Aim of the task:
Leaving out every picture, retype the lines below from the top through the one that contains "stars today**): Open".

Segment Start: Input material

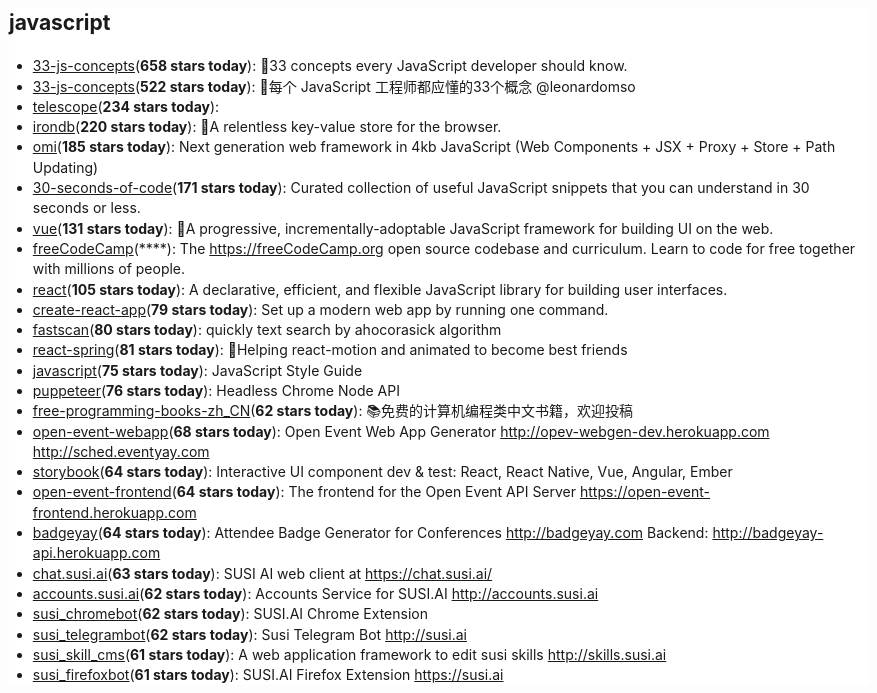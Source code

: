 ## javascript
* [33-js-concepts](https://github.com/leonardomso/33-js-concepts)(**658 stars today**): 📜33 concepts every JavaScript developer should know.
* [33-js-concepts](https://github.com/stephentian/33-js-concepts)(**522 stars today**): 📜每个 JavaScript 工程师都应懂的33个概念 @leonardomso
* [telescope](https://github.com/laravel/telescope)(**234 stars today**): 
* [irondb](https://github.com/gruns/irondb)(**220 stars today**): 🔩A relentless key-value store for the browser.
* [omi](https://github.com/Tencent/omi)(**185 stars today**): Next generation web framework in 4kb JavaScript (Web Components + JSX + Proxy + Store + Path Updating)
* [30-seconds-of-code](https://github.com/30-seconds/30-seconds-of-code)(**171 stars today**): Curated collection of useful JavaScript snippets that you can understand in 30 seconds or less.
* [vue](https://github.com/vuejs/vue)(**131 stars today**): 🖖A progressive, incrementally-adoptable JavaScript framework for building UI on the web.
* [freeCodeCamp](https://github.com/freeCodeCamp/freeCodeCamp)(****): The https://freeCodeCamp.org open source codebase and curriculum. Learn to code for free together with millions of people.
* [react](https://github.com/facebook/react)(**105 stars today**): A declarative, efficient, and flexible JavaScript library for building user interfaces.
* [create-react-app](https://github.com/facebook/create-react-app)(**79 stars today**): Set up a modern web app by running one command.
* [fastscan](https://github.com/pyloque/fastscan)(**80 stars today**): quickly text search by ahocorasick algorithm
* [react-spring](https://github.com/drcmda/react-spring)(**81 stars today**): 🙌Helping react-motion and animated to become best friends
* [javascript](https://github.com/airbnb/javascript)(**75 stars today**): JavaScript Style Guide
* [puppeteer](https://github.com/GoogleChrome/puppeteer)(**76 stars today**): Headless Chrome Node API
* [free-programming-books-zh_CN](https://github.com/justjavac/free-programming-books-zh_CN)(**62 stars today**): 📚免费的计算机编程类中文书籍，欢迎投稿
* [open-event-webapp](https://github.com/fossasia/open-event-webapp)(**68 stars today**): Open Event Web App Generator http://opev-webgen-dev.herokuapp.com http://sched.eventyay.com
* [storybook](https://github.com/storybooks/storybook)(**64 stars today**): Interactive UI component dev & test: React, React Native, Vue, Angular, Ember
* [open-event-frontend](https://github.com/fossasia/open-event-frontend)(**64 stars today**): The frontend for the Open Event API Server https://open-event-frontend.herokuapp.com
* [badgeyay](https://github.com/fossasia/badgeyay)(**64 stars today**): Attendee Badge Generator for Conferences http://badgeyay.com Backend: http://badgeyay-api.herokuapp.com
* [chat.susi.ai](https://github.com/fossasia/chat.susi.ai)(**63 stars today**): SUSI AI web client at https://chat.susi.ai/
* [accounts.susi.ai](https://github.com/fossasia/accounts.susi.ai)(**62 stars today**): Accounts Service for SUSI.AI http://accounts.susi.ai
* [susi_chromebot](https://github.com/fossasia/susi_chromebot)(**62 stars today**): SUSI.AI Chrome Extension
* [susi_telegrambot](https://github.com/fossasia/susi_telegrambot)(**62 stars today**): Susi Telegram Bot http://susi.ai
* [susi_skill_cms](https://github.com/fossasia/susi_skill_cms)(**61 stars today**): A web application framework to edit susi skills http://skills.susi.ai
* [susi_firefoxbot](https://github.com/fossasia/susi_firefoxbot)(**61 stars today**): SUSI.AI Firefox Extension https://susi.ai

Segment End: Input material

Finished task:
Source code

: ## javascript
* [33-js-concepts](https://github.com/leonardomso/33-js-concepts)(**658 stars today**): 📜33 concepts every JavaScript developer should know.
* [33-js-concepts](https://github.com/stephentian/33-js-concepts)(**522 stars today**): 📜每个 JavaScript 工程师都应懂的33个概念 @leonardomso
* [telescope](https://github.com/laravel/telescope)(**234 stars today**): 
* [irondb](https://github.com/gruns/irondb)(**220 stars today**): 🔩A relentless key-value store for the browser.
* [omi](https://github.com/Tencent/omi)(**185 stars today**): Next generation web framework in 4kb JavaScript (Web Components + JSX + Proxy + Store + Path Updating)
* [30-seconds-of-code](https://github.com/30-seconds/30-seconds-of-code)(**171 stars today**): Curated collection of useful JavaScript snippets that you can understand in 30 seconds or less.
* [vue](https://github.com/vuejs/vue)(**131 stars today**): 🖖A progressive, incrementally-adoptable JavaScript framework for building UI on the web.
* [freeCodeCamp](https://github.com/freeCodeCamp/freeCodeCamp)(****): The https://freeCodeCamp.org open source codebase and curriculum. Learn to code for free together with millions of people.
* [react](https://github.com/facebook/react)(**105 stars today**): A declarative, efficient, and flexible JavaScript library for building user interfaces.
* [create-react-app](https://github.com/facebook/create-react-app)(**79 stars today**): Set up a modern web app by running one command.
* [fastscan](https://github.com/pyloque/fastscan)(**80 stars today**): quickly text search by ahocorasick algorithm
* [react-spring](https://github.com/drcmda/react-spring)(**81 stars today**): 🙌Helping react-motion and animated to become best friends
* [javascript](https://github.com/airbnb/javascript)(**75 stars today**): JavaScript Style Guide
* [puppeteer](https://github.com/GoogleChrome/puppeteer)(**76 stars today**): Headless Chrome Node API
* [free-programming-books-zh_CN](https://github.com/justjavac/free-programming-books-zh_CN)(**62 stars today**): 📚免费的计算机编程类中文书籍，欢迎投稿
* [open-event-webapp](https://github.com/fossasia/open-event-webapp)(**68 stars today**): Open Event Web App Generator http://opev-webgen-dev.herokuapp.com http://sched.eventyay.com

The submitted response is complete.